Derrière cela on retrouve le problème de l'idéalité c'est-à-dire les idées sont-elles des existences ou de simples indications. Ceci n'est pas anodin et a desconséquence sur la manière de faire de la philo et donc d'appréhender le monde. Ce débat se retrouvait déjà entre Platonicen et Aristotélicen. Nous n'allons pas le reconduire ici, mais il y a une manière d'activer la pensée l'une qui consistera à fonctionner par crise, ou par point, (faire le point en se demandant si c'est bein la bonne direction que je prends) la seconde empruntant des lignes, se laissant davantage attirée par un dehors de la pensée. On retrouve là bien entendu l'antinomie Badiou-Deleuze mais qu'il ne faut pas calquer sur celle entre Platon et Aristote. On risquerait alors de manquer ce qui est l'un des devenirs majeurs de la philosophie et donc de la pensée. Il s'agit précisément de ne pas se demander si l'on suit la bonne direction mais de se fier à ses affects, aux intensités ressenties, ce que précisément Badiou met de côté dans son geste platonicien de rupture avec les opinions afin de désocialiser la pensée. Avancer par décision ou par intuition dans la nuance.
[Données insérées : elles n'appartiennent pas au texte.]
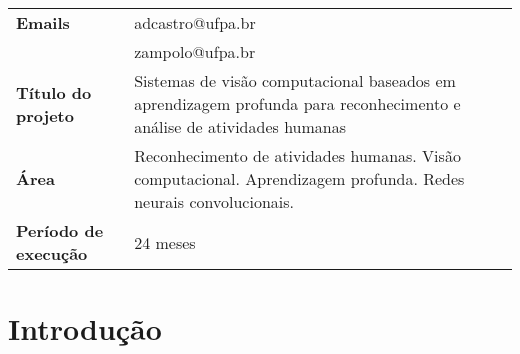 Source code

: \begin{table}[!th]
\begin{tabular}{|l p{}|}
\textbf{Emails}               & adcastro@ufpa.br\\
	                      & zampolo@ufpa.br\\
\textbf{Título do projeto}    & Sistemas de visão computacional baseados em aprendizagem profunda para reconhecimento e análise de atividades humanas\\
\textbf{Área}                 & Reconhecimento de atividades humanas. Visão computacional. Aprendizagem profunda. Redes neurais convolucionais.\\
\textbf{Período de execução}  & 24 meses\\
\hline
\end{tabular}
\end{table}
\newpage

\tableofcontents\newpage


\begin{abstract}
%
\end{abstract}

\section{Introdução}
\label{sec:intro}
%

%

%

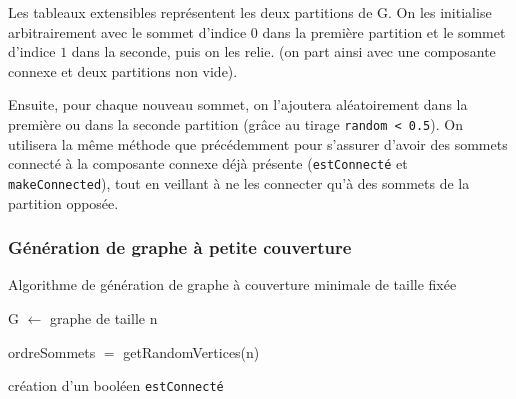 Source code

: \documentclass[a4paper,10pt]{article}
\begin{document}
Les tableaux extensibles représentent les deux partitions de G. On les initialise arbitrairement avec le sommet d'indice $0$ dans la première partition et le sommet d'indice $1$ dans la seconde, puis on les relie. (on part ainsi avec une composante connexe et deux partitions non vide).

Ensuite, pour chaque nouveau sommet, on l'ajoutera aléatoirement dans la première ou dans la seconde partition (grâce au tirage \texttt{random < 0.5}). On utilisera la même méthode que précédemment pour s'assurer d'avoir des sommets connecté à la composante connexe déjà présente (\texttt{estConnecté} et \texttt{makeConnected}), tout en veillant à ne les connecter qu'à des sommets de la partition opposée.

\subsubsection{Génération de graphe à petite couverture}

\begin{algorithm}[H]
\caption{Algorithme de génération de graphe à couverture minimale de taille fixée}
\BlankLine
G $\leftarrow$ graphe de taille n

ordreSommets $=$ getRandomVertices(n)


création d'un booléen \texttt{estConnecté}



\end{algorithm}
\bigskip
\end{document}
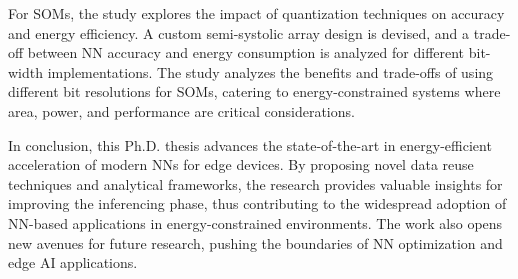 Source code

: For SOMs, the study explores the impact of quantization techniques on accuracy and energy efficiency. A custom semi-systolic array design is devised, and a trade-off between NN accuracy and energy consumption is analyzed for different bit-width implementations. The study analyzes the benefits and trade-offs of using different bit resolutions for SOMs, catering to energy-constrained systems where area, power, and performance are critical considerations.

In conclusion, this Ph.D. thesis advances the state-of-the-art in energy-efficient acceleration of modern NNs for edge devices. By proposing novel data reuse techniques and analytical frameworks, the research provides valuable insights for improving the inferencing phase, thus contributing to the widespread adoption of NN-based applications in energy-constrained environments. The work also opens new avenues for future research, pushing the boundaries of NN optimization and edge AI applications. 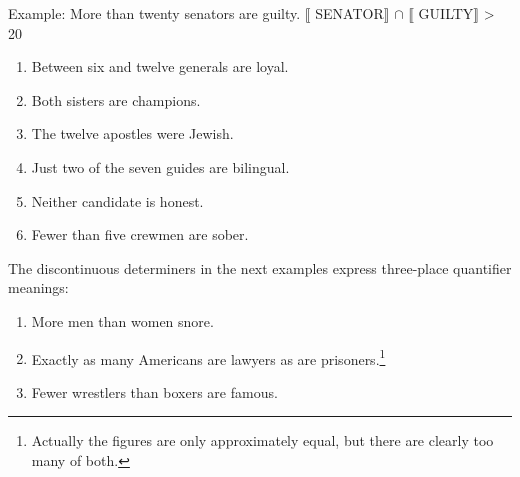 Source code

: \begin{stylepoints}
\textsf{Example:} \textsf{More than twenty}\textsf{ senators are guilty.   {\textbar}} $\llbracket$ \textsf{SENATOR}$\rrbracket$ \textsf{ ${\cap}$} $\llbracket$ \textsf{GUILTY}$\rrbracket$ \textsf{ {\textbar} > 20}
\end{stylepoints}

\begin{enumerate}
\item Between six and twelve generals are loyal.
\item Both sisters are champions.
\item The twelve apostles were Jewish.
\item Just two of the seven guides are bilingual.
\item Neither candidate is honest.
\item Fewer than five crewmen are sober.
\end{enumerate}

The discontinuous determiners in the next examples express three-place quantifier meanings:

\begin{enumerate}
\item More men than women snore.
\item Exactly as many Americans are lawyers as are prisoners.\footnote{Actually the figures are only approximately equal, but there are clearly too many of both.}
\item Fewer wrestlers than boxers are famous.
\end{enumerate}

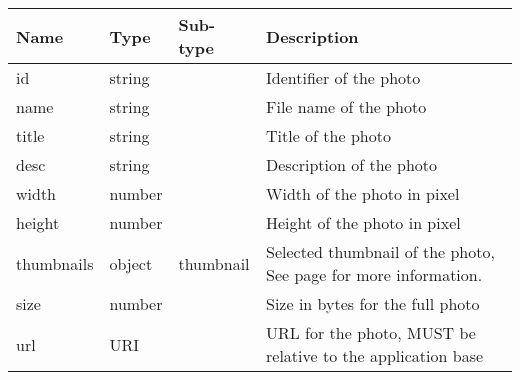 \documentclass[a4paper,12pt]{report}
\newcommand{\see}[1]{See page \pageref{#1} for more information.}
\begin{document}
	\begin{tabular}{|l|l|l|p{10cm}|}
		\hline
		Name & Type & Sub-type & Description\\\hline
		id & string & & Identifier of the photo\\\hline
		name & string & & File name of the photo\\\hline
		title & string & & Title of the photo\\\hline
		desc & string & & Description of the photo \\\hline
		width & number & & Width of the photo in pixel\\\hline
		height & number & & Height of the photo in pixel\\\hline
		thumbnails & object & thumbnail & Selected thumbnail of the photo, \see{obj:thumbnail}\\\hline
		size & number & & Size in bytes for the full photo\\\hline
		url & URI & & URL for the photo, MUST be relative to the application base\\\hline
	\end{tabular}
\end{document}

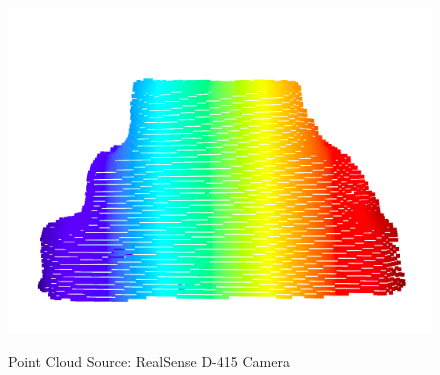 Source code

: \begin{figure}[htp]
\begin{center}
{
  \includegraphics[clip,width=0.6\columnwidth]{realnew/realnew_cloud.png}
}
\end{center}
\caption{Point Cloud Source: RealSense D-415 Camera}
\label{newrealsense}
\end{figure}




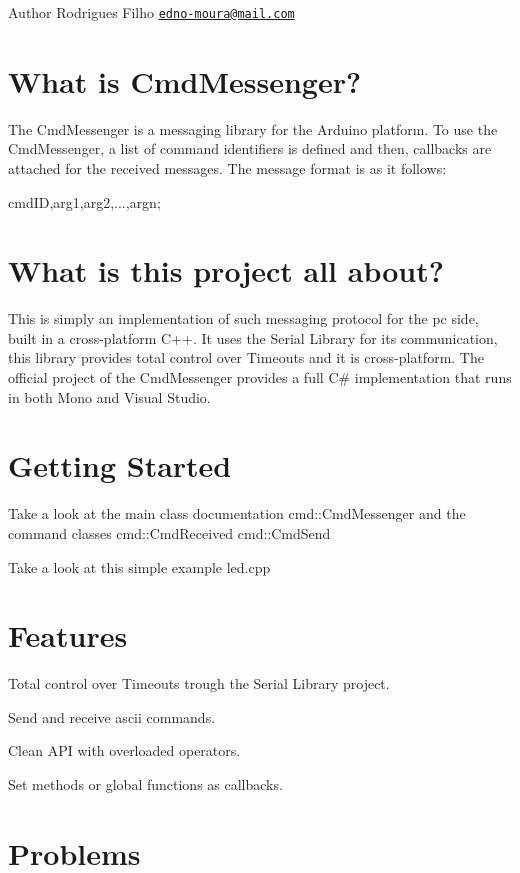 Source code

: \begin{DoxyAuthor}{Author}
Rodrigues Filho \href{mailto:edno-moura@mail.com}{\tt edno-\/moura@mail.\+com}
\end{DoxyAuthor}
\hypertarget{index_what_is}{}\section{What is Cmd\+Messenger?}\label{index_what_is}
The Cmd\+Messenger is a messaging library for the Arduino platform. To use the Cmd\+Messenger, a list of command identifiers is defined and then, callbacks are attached for the received messages. The message format is as it follows\+: 
\begin{DoxyPre}
  cmdID,arg1,arg2,...,argn;
\end{DoxyPre}
\hypertarget{index_this_project}{}\section{What is this project all about?}\label{index_this_project}
This is simply an implementation of such messaging protocol for the pc side, built in a cross-\/platform C++. It uses the Serial Library for its communication, this library provides total control over Timeouts and it is cross-\/platform. The official project of the Cmd\+Messenger provides a full C\# implementation that runs in both Mono and Visual Studio.\hypertarget{index_getting_started}{}\section{Getting Started}\label{index_getting_started}
Take a look at the main class documentation cmd\+::\+Cmd\+Messenger and the command classes cmd\+::\+Cmd\+Received cmd\+::\+Cmd\+Send

Take a look at this simple example led.\+cpp\hypertarget{index_features}{}\section{Features}\label{index_features}

\begin{DoxyItemize}
\item Total control over Timeouts trough the Serial Library project.
\item Send and receive ascii commands.
\item Clean A\+P\+I with overloaded operators.
\item Set methods or global functions as callbacks.
\end{DoxyItemize}\hypertarget{index_problems}{}\section{Problems}\label{index_problems}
Entre les deux il y a tout champ philosophique que l'on nomme interprétation. mais qui se retrouve dans ces deux citations : "cette guerre dans la pensée qui fut celle du siècle, mais qui aussi bien opposait déjà Platon à Aristote : la guerre des formalisations contre l’interprétation" (Badiou, Le siècle, p.231). "quand on invoque une transcendance on arrête le mouvement pour introduire un interprétation au lieu d'expérimenter" (Deleuze, Pourparlers, p.200). On retouve là trois genres formalisation expréimentation et interprétation qui sert de tampon entre le deux. Deleuze et Badiou ont toujours placé leur autre (le philos rival) dans l'interprétation. Pourtant on peut dire que l'un et l'autre sont orientés de part et d'autre d'une ligne de crête qui marque le Dedans et le Dehors de la philosophie, comme deux versants complémentaires.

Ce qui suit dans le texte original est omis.